▸ **Exercise directions**: Copy each line below holding "hardware".

:: Data provided

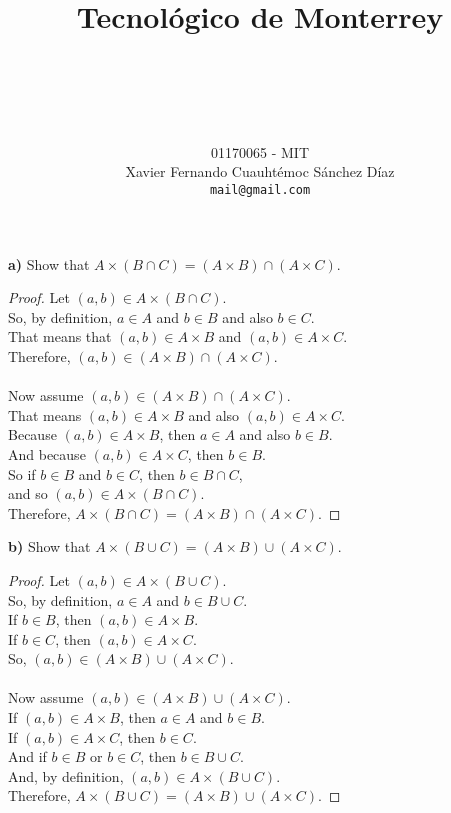 \documentclass[titlepage, letterpaper, fleqn]{article}
\title{
\vspace{1in}
\textbf{Tecnológico de Monterrey} \\
\vspace{0.5in}
\textmd{\mahclass} \\
\large{\textit{\mahteacher}} \\
\vspace{0.5in}
\textsc{\mahtitle}
\author{01170065  - MIT \\
Xavier Fernando Cuauhtémoc Sánchez Díaz \\
\texttt{mail@gmail.com}}
\date{\mahdate}
}
\newcommand{\spacepls}{\vspace{5mm}}
\begin{document}
\begin{titlepage}
\maketitle
\end{titlepage}

%
%

{\large \textbf{a)} Show that \(A \times (B \cap C) = (A \times B) \cap (A \times C)\).}

\begin{proof}
	Let \((a,b) \in A \times (B \cap C)\).\\
	So, by definition, \(a \in A\) and \(b \in B\) and also \(b \in C\).\\
	That means that \((a,b) \in A \times B\) and \((a,b) \in A \times C\).\\
	Therefore, \((a,b) \in (A \times B) \cap (A \times C)\).\\
	\\
	Now assume \((a,b) \in (A \times B) \cap (A \times C)\).\\
	That means \((a,b) \in A \times B\) and also \((a,b) \in A \times C\).\\
	Because \((a,b) \in A \times B\), then \(a \in A\) and also \(b \in B\).\\
	And because \((a,b) \in A \times C\), then \(b \in B\).\\
	So if \(b \in B\) and \(b \in C\), then \(b \in B \cap C\),\\
	and so \((a,b) \in A \times (B \cap C)\).\\
	Therefore, \(A \times (B \cap C) = (A \times B) \cap (A \times C)\).
\end{proof}

\spacepls

{\large \textbf{b)} Show that \(A \times (B \cup C) = (A \times B) \cup (A \times C)\).}

\begin{proof}
	Let \((a,b) \in A \times (B \cup C)\).\\
	So, by definition, \(a \in A\) and \(b \in B \cup C\).\\
	If \(b \in B\), then \((a,b) \in A \times B\).\\
	If \(b \in C\), then \((a,b) \in A \times C\).\\
	So, \((a,b) \in (A \times B) \cup (A \times C)\).\\
	\\
	Now assume \((a,b) \in (A \times B) \cup (A \times C)\).\\
	If \((a,b) \in A \times B\), then \(a \in A\) and \(b \in B\).\\
	If \((a,b) \in A \times C\), then \(b \in C\).\\
	And if \(b \in B\) or \(b \in C\), then \(b \in B \cup C\).\\
	And, by definition, \((a,b) \in A \times (B \cup C)\).\\
	Therefore, \(A \times (B \cup C) = (A \times B) \cup (A \times C)\).
\end{proof}
\end{document}
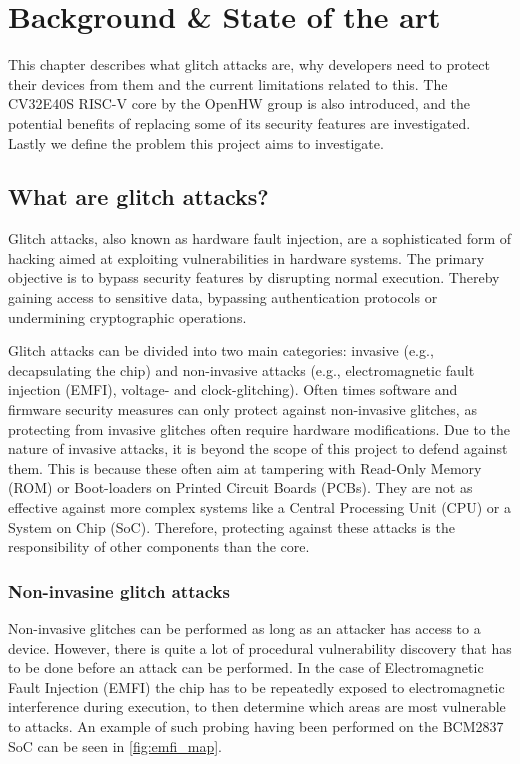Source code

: \chapter{Background \& State of the art}
\label{chap3}

This chapter describes what glitch attacks are, why developers need to protect their devices from them and the current limitations related to this. The CV32E40S RISC-V core by the OpenHW group is also introduced, and the potential benefits of replacing some of its security features are investigated. Lastly we define the problem this project aims to investigate. 

\section{What are glitch attacks?}
\label{sec:glitch_attacks}

Glitch attacks, also known as hardware fault injection, are a sophisticated form of hacking aimed at exploiting vulnerabilities in hardware systems. The primary objective is to bypass security features by disrupting normal execution. Thereby gaining access to sensitive data, bypassing authentication protocols or undermining cryptographic operations. 

Glitch attacks can be divided into two main categories: invasive (e.g., decapsulating the chip\cite{intro_to_hw_hacking}) and non-invasive attacks (e.g., electromagnetic fault injection (EMFI), voltage- and clock-glitching). Often times software and firmware security measures can only protect against non-invasive glitches, as protecting from invasive glitches often require hardware modifications\cite{glitchresistor}. Due to the nature of invasive attacks, it is beyond the scope of this project to defend against them. This is because these often aim at tampering with Read-Only Memory (ROM) or Boot-loaders on Printed Circuit Boards (PCBs). They are not as effective against more complex systems like a Central Processing Unit (CPU) or a System on Chip (SoC). Therefore, protecting against these attacks is the responsibility of other components than the core.

\subsection{Non-invasine glitch attacks}
\label{sec:non_invasive}

Non-invasive glitches can be performed as long as an attacker has access to a device. However, there is quite a lot of procedural vulnerability discovery that has to be done before an attack can be performed\cite{arm_presentation_2}. In the case of Electromagnetic Fault Injection (EMFI) the chip has to be repeatedly exposed to electromagnetic interference during execution, to then determine which areas are most vulnerable to attacks\cite{emfi_injection}. An example of such probing having been performed on the BCM2837 SoC can be seen in \autoref{fig:emfi_map}\cite{emfi_injection}.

::::

▸ **Solution for this exercise**:
Glitch attacks, also known as hardware fault injection, are a sophisticated form of hacking aimed at exploiting vulnerabilities in hardware systems. The primary objective is to bypass security features by disrupting normal execution. Thereby gaining access to sensitive data, bypassing authentication protocols or undermining cryptographic operations. 
Glitch attacks can be divided into two main categories: invasive (e.g., decapsulating the chip\cite{intro_to_hw_hacking}) and non-invasive attacks (e.g., electromagnetic fault injection (EMFI), voltage- and clock-glitching). Often times software and firmware security measures can only protect against non-invasive glitches, as protecting from invasive glitches often require hardware modifications\cite{glitchresistor}. Due to the nature of invasive attacks, it is beyond the scope of this project to defend against them. This is because these often aim at tampering with Read-Only Memory (ROM) or Boot-loaders on Printed Circuit Boards (PCBs). They are not as effective against more complex systems like a Central Processing Unit (CPU) or a System on Chip (SoC). Therefore, protecting against these attacks is the responsibility of other components than the core.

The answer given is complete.